The private sector added 173,000 jobs in May, payroll processor ADP said Thursday, possibly signaling that a government report will reveal tepid employment growth for a second straight month.

The total matched the estimate of economists surveyed by Bloomberg. Economists estimate the Labor Department’s survey of the public and private sectors, due out Friday, will count 160,000 new jobs. Labor's total, however, is expected to be suppressed by the now-settled Verizon strike, which idled about 40,000 employees. As a result, a 160,000 advance Friday would be a solid showing -- equivalent to 200,000 in a normal month.

By contrast, ADP’s figure is unaffected by the walkout because the payroll processor counts workers as employed even if they aren’t paid in a given week, says economist Jim O’Sullivan of High Frequency Economics.

ADP said small businesses added 76,000 jobs, midsize firms, 63,000, and large companies, 34,000. Professional and business services led the hiring, adding 43,000 jobs, followed by trade transportation and utilities, with 28,000, and construction, 13,000. Manufacturers, still coping with economic troubles abroad and an oil industry slump, laid off workers again, cutting 3000 jobs.

“Job growth has moderated this spring as energy companies and manufacturers shed jobs,” said Mark Zandi, chief economist of Moody’s Analytics, which helps ADP compiled the report.

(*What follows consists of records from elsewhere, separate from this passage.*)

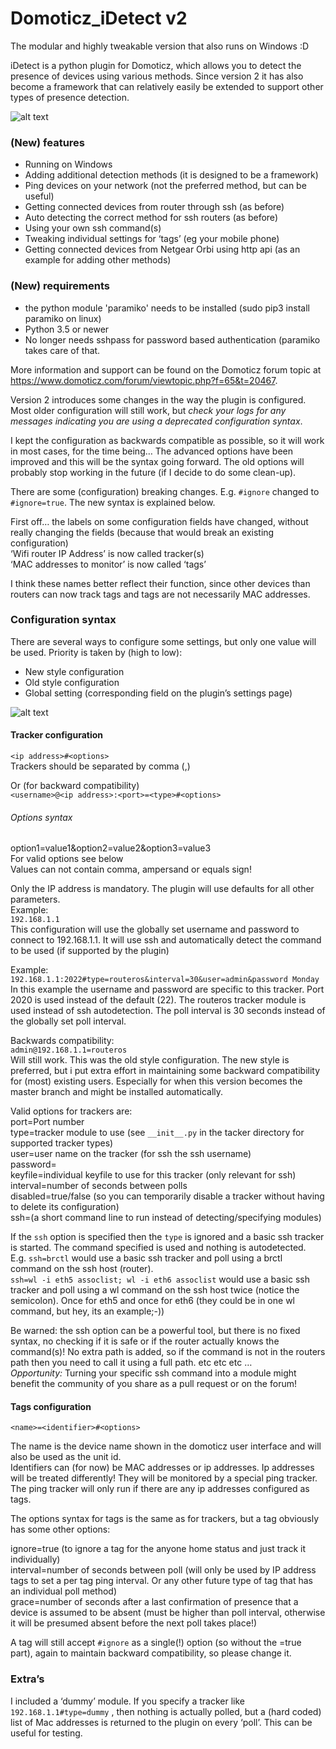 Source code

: # Domoticz_iDetect v2

The modular and highly tweakable version that also runs on Windows :D

iDetect is a python plugin for Domoticz, which allows you to detect the presence of devices using various methods. Since version 2 it has also become a framework that can relatively easily be extended to support other types of presence detection.

![alt text](https://github.com/d-EScape/Domoticz_iDetect/blob/master/resources/devices-idetect021.jpg)

### (New) features 
* Running on Windows
* Adding additional detection methods (it is designed to be a framework)
* Ping devices on your network (not the preferred method, but can be useful)
* Getting connected devices from router through ssh (as before)
* Auto detecting the correct method for ssh routers (as before)
* Using your own ssh command(s)
* Tweaking individual settings for ‘tags’ (eg your mobile phone)
* Getting connected devices from Netgear Orbi using http api (as an example for adding other methods)

### (New) requirements
* the python module 'paramiko' needs to be installed (sudo pip3 install paramiko on linux)
* Python 3.5 or newer
* No longer needs sshpass for password based authentication (paramiko takes care of that.

More information and support can be found on the Domoticz forum topic at https://www.domoticz.com/forum/viewtopic.php?f=65&t=20467.  

Version 2 introduces some changes in the way the plugin is configured. Most older configuration will still work, but *check your logs for any messages indicating you are using a deprecated configuration syntax*.  

I kept the configuration as backwards compatible as possible, so it will work in most cases, for the time being…
The advanced options have been improved and this will be the syntax going forward. The old options will probably stop working in the future (if I decide to do some clean-up).  

There are some (configuration) breaking changes. E.g. `#ignore` changed to `#ignore=true`. The new syntax is explained below.  

First off… the labels on some configuration fields have changed, without really changing the fields (because that would break an existing configuration)  
‘Wifi router IP Address’ is now called tracker(s)  
‘MAC addresses to monitor’ is now called ‘tags’  

I think these names better reflect their function, since other devices than routers can now track tags and tags are not necessarily MAC addresses.

### Configuration syntax
There are several ways to configure some settings, but only one value will be used. Priority is taken by (high to low):
* New style configuration 
* Old style configuration
* Global setting (corresponding field on the plugin’s settings page)

![alt text](https://github.com/d-EScape/Domoticz_iDetect/blob/master/resources/settings_v2.jpg)

#### Tracker configuration
`<ip address>#<options>`  
Trackers should be separated by comma (,)  

Or (for backward compatibility)  
`<username>@<ip address>:<port>=<type>#<options>`

###### Options syntax
option1=value1&option2=value2&option3=value3  
For valid options see below  
Values can not contain comma, ampersand or equals sign!  

Only the IP address is mandatory. The plugin will use defaults for all other parameters.  
Example:  
`192.168.1.1`      
This configuration will use the globally set username and password to connect to 192.168.1.1. It will use ssh and automatically detect the command to be used (if supported by the plugin)  

Example:  
`192.168.1.1:2022#type=routeros&interval=30&user=admin&password Monday`      
In this example the username and password are specific to this tracker. Port 2020 is used instead of the default (22). The routeros tracker module is used instead of ssh autodetection. The poll interval is 30 seconds instead of the globally set poll interval.  

Backwards compatibility:  
`admin@192.168.1.1=routeros`     
Will still work. This was the old style configuration. The new style is preferred, but i put extra effort in maintaining some backward compatibility for (most) existing users. Especially for when this version becomes the master branch and might be installed automatically.  

Valid options for trackers are:   
port=Port number  
type=tracker module to use (see `__init__.py` in the tacker directory for supported tracker types)  
user=user name on the tracker (for ssh the ssh username)  
password=  
keyfile=individual keyfile to use for this tracker (only relevant for ssh)  
interval=number of seconds between polls  
disabled=true/false (so you can temporarily disable a tracker without having to delete its configuration)  
ssh=(a short command line to run instead of detecting/specifying modules)     

If the `ssh` option is specified then the `type` is ignored and a basic ssh tracker is started. The command specified is used and nothing is autodetected.  
E.g. `ssh=brctl` would use a basic ssh tracker and poll using a brctl command on the ssh host (router).  
`ssh=wl -i eth5 assoclist; wl -i eth6 assoclist` would use a basic ssh tracker and poll using a wl command on the ssh host twice (notice the semicolon). Once for eth5 and once for eth6 (they could be in one wl command, but hey, its an example;-))  

Be warned: the ssh option can be a powerful tool, but there is no fixed syntax, no checking if it is safe or if the router actually knows the command(s)! No extra path is added, so if the command is not in the routers path then you need to call it using a full path.  etc etc etc …  
*Opportunity:* Turning your specific ssh command into a module might benefit the community of you share as a pull request or on the forum!  

#### Tags configuration
`<name>=<identifier>#<options>`  

The name is the device name shown in the domoticz user interface and will also be used as the unit id.  
Identifiers can (for now) be MAC addresses or ip addresses. Ip addresses will be treated differently! They will be monitored by a special ping tracker. The ping tracker will only run if there are any ip addresses configured as tags.  

The options syntax for tags is the same as for trackers, but a tag obviously has some other options:  

ignore=true (to ignore a tag for the anyone home status and just track it individually)  
interval=number of seconds between poll (will only be used by IP address tags to set a per tag ping interval. Or any other future type of tag that has an individual poll method)   
grace=number of seconds after a last confirmation of presence that a device is assumed to be absent (must be higher than poll interval, otherwise it will be presumed absent before the next poll takes place!)       

A tag will still accept `#ignore` as a single(!) option (so without the =true part), again to maintain backward compatibility, so please change it.

### Extra’s

I included a ‘dummy’ module. If you specify a tracker like `192.168.1.1#type=dummy` , then nothing is actually polled, but a (hard coded) list of Mac addresses is returned to the plugin on every ‘poll’. This can be useful for testing.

ADP’s monthly total doesn't necessarily foreshadow the Labor report. It has varied from Labor’s by average 31,000 over the past two years, but the firm has been closer to the mark the last three months, with an average gap of 16,000, O’Sullivan says.

Labor’s last report showed job growth slowing to 160,000 in April from more than 200,000 in March. And the monthly average of 192,000 so far this year is down from 229,000 in 2015. A weak global economy and low oil prices have hurt manufacturers and energy producers. Consumer spending had more than offset those drags, but even that sputtered early this year, helping dampen economic growth for a second straight quarter.

Consumption, however, picked up in April and the economy is expected to accelerate in the current quarter, leading many analysts to predict job growth will resume its 200,000-plus pace the rest of the year. Some economists, however, believe that with unemployment at a near-normal 5%, the pool of available workers is smaller and payroll growth is likely to slow.